Per sette anni (sono, in numero, quelli biblici delle vacche magre) si mangia quanto c’è, cucinandolo come si può (...). Poi, lentamente, quasi senza che ce ne accorgiamo, la normalità ritorna. Il passaggio è tratto dal libro dello scrittore e giornalista Massimo Alberini, "Storia del pranzo all’italiana. Dal triclinio allo snack" (Rizzoli, 1966), pietra miliare della storia della gastronomia. Poche righe per riferire il dramma della seconda guerra mondiale, lo shock che colpì anche il “mangiar bene” italiano e il percorso di recupero verso le tavole imbandite del successivo boom economico.
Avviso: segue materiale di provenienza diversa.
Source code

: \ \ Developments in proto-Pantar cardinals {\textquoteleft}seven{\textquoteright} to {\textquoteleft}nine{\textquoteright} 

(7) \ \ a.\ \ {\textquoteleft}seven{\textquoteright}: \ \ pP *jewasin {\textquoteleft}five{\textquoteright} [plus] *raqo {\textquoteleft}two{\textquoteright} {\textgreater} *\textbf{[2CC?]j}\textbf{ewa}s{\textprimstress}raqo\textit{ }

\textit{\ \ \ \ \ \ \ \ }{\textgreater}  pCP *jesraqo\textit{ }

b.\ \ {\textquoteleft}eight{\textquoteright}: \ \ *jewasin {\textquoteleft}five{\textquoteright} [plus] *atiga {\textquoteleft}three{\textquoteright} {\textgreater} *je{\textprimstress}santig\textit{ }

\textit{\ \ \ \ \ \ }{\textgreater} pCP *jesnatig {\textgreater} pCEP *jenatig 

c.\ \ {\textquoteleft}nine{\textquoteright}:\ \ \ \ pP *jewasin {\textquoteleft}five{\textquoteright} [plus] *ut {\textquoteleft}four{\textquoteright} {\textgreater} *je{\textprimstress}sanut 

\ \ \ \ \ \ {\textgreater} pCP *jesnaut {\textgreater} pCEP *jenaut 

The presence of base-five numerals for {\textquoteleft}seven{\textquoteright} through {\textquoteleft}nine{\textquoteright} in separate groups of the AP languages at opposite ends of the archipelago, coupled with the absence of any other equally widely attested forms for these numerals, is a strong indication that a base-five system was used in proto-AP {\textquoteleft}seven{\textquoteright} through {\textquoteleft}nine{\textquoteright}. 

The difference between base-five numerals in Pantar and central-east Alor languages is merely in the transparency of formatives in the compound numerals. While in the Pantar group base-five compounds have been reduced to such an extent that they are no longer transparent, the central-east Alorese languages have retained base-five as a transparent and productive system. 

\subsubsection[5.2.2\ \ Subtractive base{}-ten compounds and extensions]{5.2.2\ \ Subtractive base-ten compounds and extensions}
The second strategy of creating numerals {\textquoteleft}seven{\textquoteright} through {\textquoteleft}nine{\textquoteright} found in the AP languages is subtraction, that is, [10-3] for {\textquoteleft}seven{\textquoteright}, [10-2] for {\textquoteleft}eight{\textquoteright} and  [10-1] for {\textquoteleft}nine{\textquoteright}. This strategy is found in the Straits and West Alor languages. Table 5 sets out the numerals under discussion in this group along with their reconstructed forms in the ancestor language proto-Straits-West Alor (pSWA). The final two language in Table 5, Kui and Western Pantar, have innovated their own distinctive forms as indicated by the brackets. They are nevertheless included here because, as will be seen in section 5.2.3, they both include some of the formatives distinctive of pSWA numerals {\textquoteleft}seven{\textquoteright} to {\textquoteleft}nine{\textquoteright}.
La “guerra” di oggi contro l’insidioso coronavirus è tutt’altra cosa, ma di sicuro le conseguenze economiche per il settore del fuori casa sono pesantissime. Ancora non sappiamo se la normalità, per la ristorazione come per tutto il sistema economico, tornerà in tempi brevi. Difficile che torni ad essere la normalità di prima.
Cogliere le opportunità
«Quel che è certo è che ora il ristoratore deve cogliere tutte le opportunità che l’innovazione offre, stare al passo e attrezzarsi aggiustando il business - spiega Giacomo Pini, consulente e titolare di Gp Studios -. La prospettiva, pur con tutta l’incertezza che abbiamo a oggi, è di un semestre/un anno in cui si dovrà rinunciare a un 50% di coperti - ed è una stima prudenziale - a causa delle restrizioni che potrebbero essere necessarie per tenere sotto controllo la pandemia da coronavirus».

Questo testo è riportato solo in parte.